Для героя, обладающего обострённым личностным самоощущением, катастрофа выступает тем событийным полем, в котором он претерпевает внешнюю и внутреннюю эволюцию и обретает трагический статус. Поэт, создавая в своём герое тип, по-разному опирался на различные фольклорные модели героического. Евгений не воин-богатырь, не строитель города, а тяготеет в известной мере к архетипу младшего сына из сказочного сюжета (но без его счастливого финала), который считался «дураком», но оказался истинным героем. При этом героическое в пушкинском персонаже в немалой степени лежит в сфере духа, имеет и традиционное, и одновременно авторски переосмысленное семантическое наполнение. Оно связано, прежде всего, с его высоким понятием о жизненных ценностях и идеалах, формирующих модель героического поведения, в основе которого лежит мифологема Пути, достойно им пройденного.
Важно отметить, что гуманистические представления о героическом складывались у Пушкина ещё до работы над поэмой «Медный всадник». В стихотворении «Герой», написанном в 1830 году, поэт явно стремится переосмыслить традиционное понимание героя «На троне, на кровавом поле, / Меж граждан на чреде иной» и предложить в качестве возвышенного, героического и одновременно нравственного начала иные человеческие качества:
Его я вижу, не в бою,
Не зятем кесаря на троне,
Не там, где на скалу свою
Сев, мучим казнию покоя,
Осмеян прозвищем героя,
Он угасает недвижим… (III, кн.1, 252).
От подобного героя отталкиваются симпатии Поэта, ведущего в стихотворении
диалог с Другом, но практически именно таким в поэме, созданной в 1833 году, предстаёт возвышающийся на скале победитель врагов и строитель города Пётр-Медный всадник.

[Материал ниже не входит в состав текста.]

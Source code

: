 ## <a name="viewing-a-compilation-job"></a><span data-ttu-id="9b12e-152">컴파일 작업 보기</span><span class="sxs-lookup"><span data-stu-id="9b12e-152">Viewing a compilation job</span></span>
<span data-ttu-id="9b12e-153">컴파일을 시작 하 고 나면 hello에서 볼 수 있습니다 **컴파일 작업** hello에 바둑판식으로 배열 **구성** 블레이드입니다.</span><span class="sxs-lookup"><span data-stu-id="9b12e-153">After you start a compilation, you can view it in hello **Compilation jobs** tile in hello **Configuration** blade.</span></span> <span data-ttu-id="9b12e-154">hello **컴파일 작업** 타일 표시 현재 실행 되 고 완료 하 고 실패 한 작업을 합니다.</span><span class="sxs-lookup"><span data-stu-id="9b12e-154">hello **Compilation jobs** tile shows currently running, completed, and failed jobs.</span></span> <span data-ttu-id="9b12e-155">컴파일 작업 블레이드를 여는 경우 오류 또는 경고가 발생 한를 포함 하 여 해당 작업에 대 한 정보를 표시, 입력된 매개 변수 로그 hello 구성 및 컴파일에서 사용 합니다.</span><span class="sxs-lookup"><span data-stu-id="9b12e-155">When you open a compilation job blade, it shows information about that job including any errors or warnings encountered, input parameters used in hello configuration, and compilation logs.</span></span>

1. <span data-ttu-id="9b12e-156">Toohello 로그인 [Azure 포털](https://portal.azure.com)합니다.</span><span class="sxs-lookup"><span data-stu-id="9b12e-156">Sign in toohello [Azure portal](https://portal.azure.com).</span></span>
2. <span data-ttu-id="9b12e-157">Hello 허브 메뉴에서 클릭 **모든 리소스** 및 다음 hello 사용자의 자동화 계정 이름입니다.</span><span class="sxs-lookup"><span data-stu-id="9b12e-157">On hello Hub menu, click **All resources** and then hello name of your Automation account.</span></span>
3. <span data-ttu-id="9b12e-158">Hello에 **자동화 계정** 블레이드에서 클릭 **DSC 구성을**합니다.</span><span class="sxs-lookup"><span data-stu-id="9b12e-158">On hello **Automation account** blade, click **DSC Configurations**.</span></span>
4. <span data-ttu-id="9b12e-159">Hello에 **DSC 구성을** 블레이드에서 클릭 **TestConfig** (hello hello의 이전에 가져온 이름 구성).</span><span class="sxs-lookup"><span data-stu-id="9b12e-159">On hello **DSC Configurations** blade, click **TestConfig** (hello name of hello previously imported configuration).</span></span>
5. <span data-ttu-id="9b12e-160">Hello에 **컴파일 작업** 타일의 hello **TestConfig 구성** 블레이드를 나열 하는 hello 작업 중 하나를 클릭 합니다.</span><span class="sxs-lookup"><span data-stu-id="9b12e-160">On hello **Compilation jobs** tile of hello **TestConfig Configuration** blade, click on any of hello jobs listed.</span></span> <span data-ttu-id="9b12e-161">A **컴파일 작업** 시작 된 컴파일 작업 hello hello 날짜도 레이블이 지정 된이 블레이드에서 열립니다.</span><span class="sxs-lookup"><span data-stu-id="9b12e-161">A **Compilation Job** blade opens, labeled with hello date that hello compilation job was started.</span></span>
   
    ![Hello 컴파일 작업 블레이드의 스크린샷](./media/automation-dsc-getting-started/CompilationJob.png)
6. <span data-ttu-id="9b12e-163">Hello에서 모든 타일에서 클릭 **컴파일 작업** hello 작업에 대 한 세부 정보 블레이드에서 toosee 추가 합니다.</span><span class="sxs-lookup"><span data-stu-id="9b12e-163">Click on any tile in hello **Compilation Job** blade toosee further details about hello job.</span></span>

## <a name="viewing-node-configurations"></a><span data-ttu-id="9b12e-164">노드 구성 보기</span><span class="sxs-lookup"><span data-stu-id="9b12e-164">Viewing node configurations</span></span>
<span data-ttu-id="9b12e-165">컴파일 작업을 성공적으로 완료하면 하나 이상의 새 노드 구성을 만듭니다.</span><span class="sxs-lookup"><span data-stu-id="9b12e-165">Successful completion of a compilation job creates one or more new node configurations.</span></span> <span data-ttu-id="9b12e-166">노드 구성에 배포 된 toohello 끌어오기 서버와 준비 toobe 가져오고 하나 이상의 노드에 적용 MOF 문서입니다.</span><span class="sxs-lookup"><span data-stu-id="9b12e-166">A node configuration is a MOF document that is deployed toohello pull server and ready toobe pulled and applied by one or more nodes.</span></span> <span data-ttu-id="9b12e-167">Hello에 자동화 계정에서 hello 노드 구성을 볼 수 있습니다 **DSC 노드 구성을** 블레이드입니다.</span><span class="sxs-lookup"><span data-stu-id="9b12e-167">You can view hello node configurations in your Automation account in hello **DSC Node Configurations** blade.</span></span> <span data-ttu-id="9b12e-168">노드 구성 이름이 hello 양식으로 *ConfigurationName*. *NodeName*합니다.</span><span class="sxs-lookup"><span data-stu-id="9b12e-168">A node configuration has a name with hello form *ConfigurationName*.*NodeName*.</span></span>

В качестве героя принципиально иного типа Поэт обращается к образу человека милосердного, самоотверженного, ободряющего «угасший взор» больных чумой. Он, прежде всего, обладает отзывчивым сердцем, любовью к людям, что становится его главным отличительным признаком:
Оставь герою сердце… что же
Он будет без него? Тиран… (III, кн.1, 253).
Исходя из логики сопоставления двух произведений, царственный наездник
из «петербургской повести» должен быть лишён сердца. По той же логике представления о противоположном типе героя – «сердечном», находит развитие в поэме и воплощается в образе Евгения, который противостоит Медному всаднику, имеющему скрытую, как бы «спрятанную» в другом, предшествующем произведении, семантику тирана.
Стоит ещё раз подчеркнуть главнейший аспект евгеньевского типа: высокое, неординарное начало, о котором так много говорилось, заключено в нём во внешне обыкновенный облик, в какие-то моменты даже убогий и жалкий. Однако он исполнен любви, заботы, верности возлюбленной и своим идеалам. Такова пушкинская новация в понимании героического начала, в котором господствует прежде всего дух, а не внешность.
Созданный поэтом тип – духовный, нравственный, интеллектуальный, мыслящий, постигающий основы своего мира, причины и следствия его катастроф, остро ощущающий хрупкость и невесомость человеческого бытия среди бездушных стихийных сил. Он с неизбежностью обречён входить в конфликт с мироустрояющей властью и быть гонимым ею.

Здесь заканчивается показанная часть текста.